Academic journal article Texas International Law Journal

State International Arbitration Statutes: Why They Matter

Academic journal article Texas International Law Journal

State International Arbitration Statutes: Why They Matter

Article excerpt

A significant number of states have enacted international arbitration acts in the hope of attracting international arbitration business. These acts, which tend to be modeled on the UNCITRAL Model Law on International Commercial Arbitration, seem to fly in the face of the FAA [Federal Arbitration Act] and the [US.-adopted international] Conventions .... [I]t is, with one exception, difficult to think of any situation in which either or both of the domestic and the international FAA would not supersede any state international arbitration act. 1


This statement, in one of the leading treatises on American arbitration law, represents the prevailing attitude of most commentators on the recent phenomenon of state international arbitration statutes.
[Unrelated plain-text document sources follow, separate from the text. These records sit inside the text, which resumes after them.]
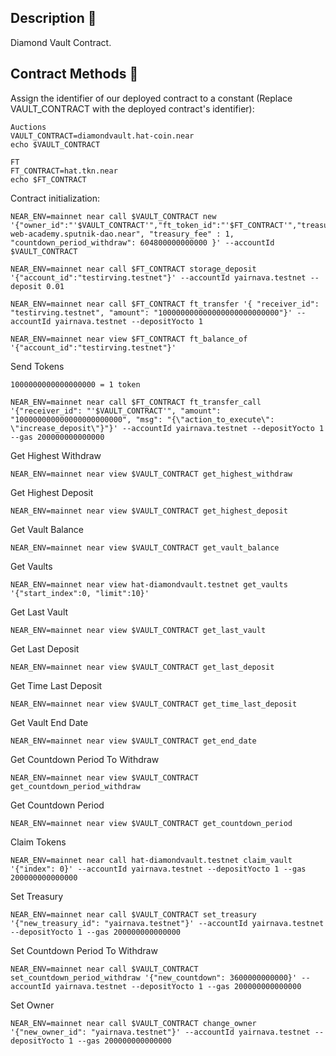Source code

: ## Description 📄

Diamond Vault Contract.

## Contract Methods 🚀

Assign the identifier of our deployed contract to a constant (Replace VAULT_CONTRACT with the deployed contract's identifier):
 
    Auctions
    VAULT_CONTRACT=diamondvault.hat-coin.near
    echo $VAULT_CONTRACT

    FT
    FT_CONTRACT=hat.tkn.near
    echo $FT_CONTRACT

Contract initialization:

    NEAR_ENV=mainnet near call $VAULT_CONTRACT new '{"owner_id":"'$VAULT_CONTRACT'","ft_token_id":"'$FT_CONTRACT'","treasury_id":"open-web-academy.sputnik-dao.near", "treasury_fee" : 1, "countdown_period_withdraw": 604800000000000 }' --accountId $VAULT_CONTRACT

    NEAR_ENV=mainnet near call $FT_CONTRACT storage_deposit '{"account_id":"testirving.testnet"}' --accountId yairnava.testnet --deposit 0.01

    NEAR_ENV=mainnet near call $FT_CONTRACT ft_transfer '{ "receiver_id": "testirving.testnet", "amount": "100000000000000000000000000"}' --accountId yairnava.testnet --depositYocto 1

    NEAR_ENV=mainnet near view $FT_CONTRACT ft_balance_of '{"account_id":"testirving.testnet"}'

Send Tokens

    1000000000000000000 = 1 token

    NEAR_ENV=mainnet near call $FT_CONTRACT ft_transfer_call '{"receiver_id": "'$VAULT_CONTRACT'", "amount": "100000000000000000000000", "msg": "{\"action_to_execute\": \"increase_deposit\"}"}' --accountId yairnava.testnet --depositYocto 1 --gas 200000000000000

Get Highest Withdraw

    NEAR_ENV=mainnet near view $VAULT_CONTRACT get_highest_withdraw 

Get Highest Deposit

    NEAR_ENV=mainnet near view $VAULT_CONTRACT get_highest_deposit 

Get Vault Balance

    NEAR_ENV=mainnet near view $VAULT_CONTRACT get_vault_balance 

Get Vaults

    NEAR_ENV=mainnet near view hat-diamondvault.testnet get_vaults '{"start_index":0, "limit":10}'

Get Last Vault

    NEAR_ENV=mainnet near view $VAULT_CONTRACT get_last_vault

Get Last Deposit

    NEAR_ENV=mainnet near view $VAULT_CONTRACT get_last_deposit

Get Time Last Deposit

    NEAR_ENV=mainnet near view $VAULT_CONTRACT get_time_last_deposit 

Get Vault End Date

    NEAR_ENV=mainnet near view $VAULT_CONTRACT get_end_date

Get Countdown Period To Withdraw

    NEAR_ENV=mainnet near view $VAULT_CONTRACT get_countdown_period_withdraw

Get Countdown Period

    NEAR_ENV=mainnet near view $VAULT_CONTRACT get_countdown_period

Claim Tokens

    NEAR_ENV=mainnet near call hat-diamondvault.testnet claim_vault '{"index": 0}' --accountId yairnava.testnet --depositYocto 1 --gas 200000000000000

Set Treasury

    NEAR_ENV=mainnet near call $VAULT_CONTRACT set_treasury '{"new_treasury_id": "yairnava.testnet"}' --accountId yairnava.testnet --depositYocto 1 --gas 200000000000000

Set Countdown Period To Withdraw

    NEAR_ENV=mainnet near call $VAULT_CONTRACT set_countdown_period_withdraw '{"new_countdown": 3600000000000}' --accountId yairnava.testnet --depositYocto 1 --gas 200000000000000

Set Owner

    NEAR_ENV=mainnet near call $VAULT_CONTRACT change_owner '{"new_owner_id": "yairnava.testnet"}' --accountId yairnava.testnet --depositYocto 1 --gas 200000000000000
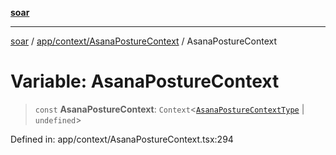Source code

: [**soar**](../../../../README.md)

***

[soar](../../../../modules.md) / [app/context/AsanaPostureContext](../README.md) / AsanaPostureContext

# Variable: AsanaPostureContext

> `const` **AsanaPostureContext**: `Context`\<[`AsanaPostureContextType`](../interfaces/AsanaPostureContextType.md) \| `undefined`\>

Defined in: app/context/AsanaPostureContext.tsx:294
Of the few writers who have looked at these recent laws, those who do not dismiss the acts as entirely superfluous due to federal preemption tend to condemn the state statutes for merely adding another layer of confusion to an area of the law that is already ill-defined and verging on the inscrutable. 2 A complete vacuum of case law relating to these statutes compounds the problems inherent in speculating on how federal or state courts would handle the unresolved jurisdictional questions raised by the existence of these acts and their unique substantive content. 3 Many arbitration commentators have historically had a difficult time predicting how the Supreme Court would rule on state-federal issues. This difficulty is demonstrated by the literature surrounding both the Vol t4 and Mastrobuono 5 decisions. When researching in this area, it seems advisable to give limited credence to only the most recent of often conflicting articles due to frequent upheavals of the accepted wisdom.
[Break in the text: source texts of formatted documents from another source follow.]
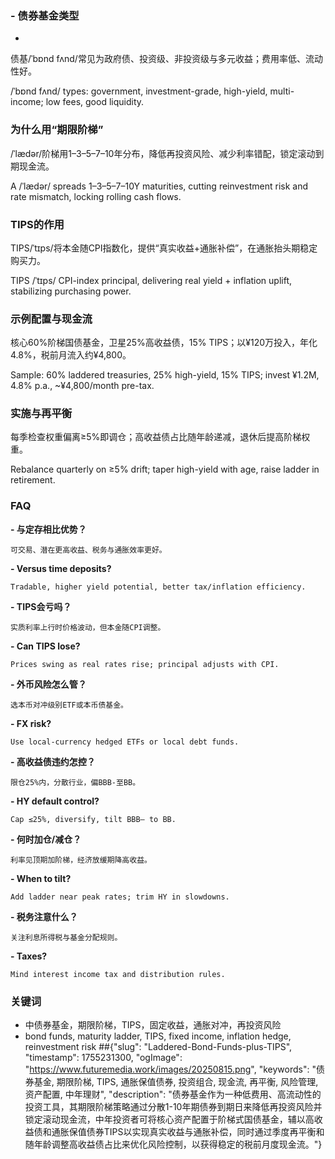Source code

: 

### - 债券基金类型
- 

债基/ˈbɒnd fʌnd/常见为政府债、投资级、非投资级与多元收益；费用率低、流动性好。

/ˈbɒnd fʌnd/ types: government, investment-grade, high-yield, multi-income; low fees, good liquidity.

### 为什么用“期限阶梯”

/ˈlӕdər/阶梯用1–3–5–7–10年分布，降低再投资风险、减少利率错配，锁定滚动到期现金流。

A /ˈlӕdər/ spreads 1–3–5–7–10Y maturities, cutting reinvestment risk and rate mismatch, locking rolling cash flows.

### TIPS的作用

TIPS/ˈtɪps/将本金随CPI指数化，提供“真实收益+通胀补偿”，在通胀抬头期稳定购买力。

TIPS /ˈtɪps/ CPI-index principal, delivering real yield + inflation uplift, stabilizing purchasing power.

### 示例配置与现金流

核心60%阶梯国债基金，卫星25%高收益债，15% TIPS；以¥120万投入，年化4.8%，税前月流入约¥4,800。

Sample: 60% laddered treasuries, 25% high-yield, 15% TIPS; invest ¥1.2M, 4.8% p.a., ~¥4,800/month pre-tax.

### 实施与再平衡

每季检查权重偏离≥5%即调仓；高收益债占比随年龄递减，退休后提高阶梯权重。

Rebalance quarterly on ≥5% drift; taper high-yield with age, raise ladder in retirement.

### FAQ

**- 与定存相比优势？**
    
    可交易、潜在更高收益、税务与通胀效率更好。
    
**- Versus time deposits?**
    
    Tradable, higher yield potential, better tax/inflation efficiency.
    
**- TIPS会亏吗？**
    
    实质利率上行时价格波动，但本金随CPI调整。
    
**- Can TIPS lose?**
    
    Prices swing as real rates rise; principal adjusts with CPI.
    
**- 外币风险怎么管？**
    
    选本币对冲级别ETF或本币债基金。
    
**- FX risk?**
    
    Use local-currency hedged ETFs or local debt funds.
    
**- 高收益债违约怎控？**
    
    限仓25%内，分散行业，偏BBB-至BB。
    
**- HY default control?**
    
    Cap ≤25%, diversify, tilt BBB– to BB.
    
**- 何时加仓/减仓？**
    
    利率见顶期加阶梯，经济放缓期降高收益。
    
**- When to tilt?**
    
    Add ladder near peak rates; trim HY in slowdowns.
    
**- 税务注意什么？**
    
    关注利息所得税与基金分配规则。
    
**- Taxes?**
    
    Mind interest income tax and distribution rules.
    

### 关键词

- 中债券基金，期限阶梯，TIPS，固定收益，通胀对冲，再投资风险
- bond funds, maturity ladder, TIPS, fixed income, inflation hedge, reinvestment risk
##{"slug": "Laddered-Bond-Funds-plus-TIPS", "timestamp": 1755231300, "ogImage": "https://www.futuremedia.work/images/20250815.png", "keywords": "债券基金, 期限阶梯, TIPS, 通胀保值债券, 投资组合, 现金流, 再平衡, 风险管理, 资产配置, 中年理财", "description": "债券基金作为一种低费用、高流动性的投资工具，其期限阶梯策略通过分散1-10年期债券到期日来降低再投资风险并锁定滚动现金流，中年投资者可将核心资产配置于阶梯式国债基金，辅以高收益债和通胀保值债券TIPS以实现真实收益与通胀补偿，同时通过季度再平衡和随年龄调整高收益债占比来优化风险控制，以获得稳定的税前月度现金流。"}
Yet commentators who dismiss this state trend in legislation may be guilty of the same unexamined generalizations and shallow thinking as the state lawmakers and bar groups who pushed for and eventually adopted these international arbitration laws without much consideration of their effects on actual parties, proceedings, and courts. By simply pointing to the Supremacy Clause 6 and crying "preemption," these writers are underestimating the interstitial nature of federal arbitration law, the ascendancy of choice of law clauses and state party autonomy, and the federal common law practice of using an existing state law to fill gaps in a federal scheme.
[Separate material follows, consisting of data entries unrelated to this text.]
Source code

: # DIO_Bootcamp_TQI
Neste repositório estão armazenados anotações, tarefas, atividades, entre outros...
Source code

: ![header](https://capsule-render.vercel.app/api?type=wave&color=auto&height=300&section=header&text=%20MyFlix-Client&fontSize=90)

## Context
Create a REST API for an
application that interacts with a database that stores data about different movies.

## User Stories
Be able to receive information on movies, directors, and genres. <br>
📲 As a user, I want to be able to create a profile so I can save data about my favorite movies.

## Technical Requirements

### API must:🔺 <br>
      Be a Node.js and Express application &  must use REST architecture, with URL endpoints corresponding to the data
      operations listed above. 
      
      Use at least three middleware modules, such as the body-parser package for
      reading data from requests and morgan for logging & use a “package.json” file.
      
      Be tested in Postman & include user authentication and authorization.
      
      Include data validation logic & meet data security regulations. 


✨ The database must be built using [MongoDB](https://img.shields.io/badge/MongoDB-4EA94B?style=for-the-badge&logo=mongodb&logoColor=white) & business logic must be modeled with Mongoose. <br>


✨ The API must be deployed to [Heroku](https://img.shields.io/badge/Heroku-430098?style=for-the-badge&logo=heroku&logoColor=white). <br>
This Comment will attempt to bring more specificity into the arena by closely examining the procedural and substantive implications of state international arbitration statutes: their rise and intent, their context, and finally their role and probable effect on the complex matrix that constitutes U.S. arbitration law. A more nuanced examination of the complicated interaction between the many sources of law involved-the international arbitration treaties legislatively incorporated into U.S. law, 7 the Federal Arbitration Acts (FAA) and its federal common law emanations, and the states' common law of contracts and their arbitration codes-indicates that these state international statutes, while still subordinate to any conflicting federal law, may still have a measurable impact on international arbitrations in the United States. In addition, recent Supreme Court decisions favoring party autonomy and pro-arbitration state law in the Volt, 9 Mastrobuono,10 and Allied-Bruce Terminix 11 cases suggest that those who disparage these statutes as insignificant will miss a potentially important ingredient in the mix of U.S. law applying to international arbitrations. A full understanding of these state international laws begins with an examination of their origins and characteristics.


A. Intent & History

The phenomenon of state international arbitration statutes began in 1988 with the enactment of the Florida International Arbitration Act. …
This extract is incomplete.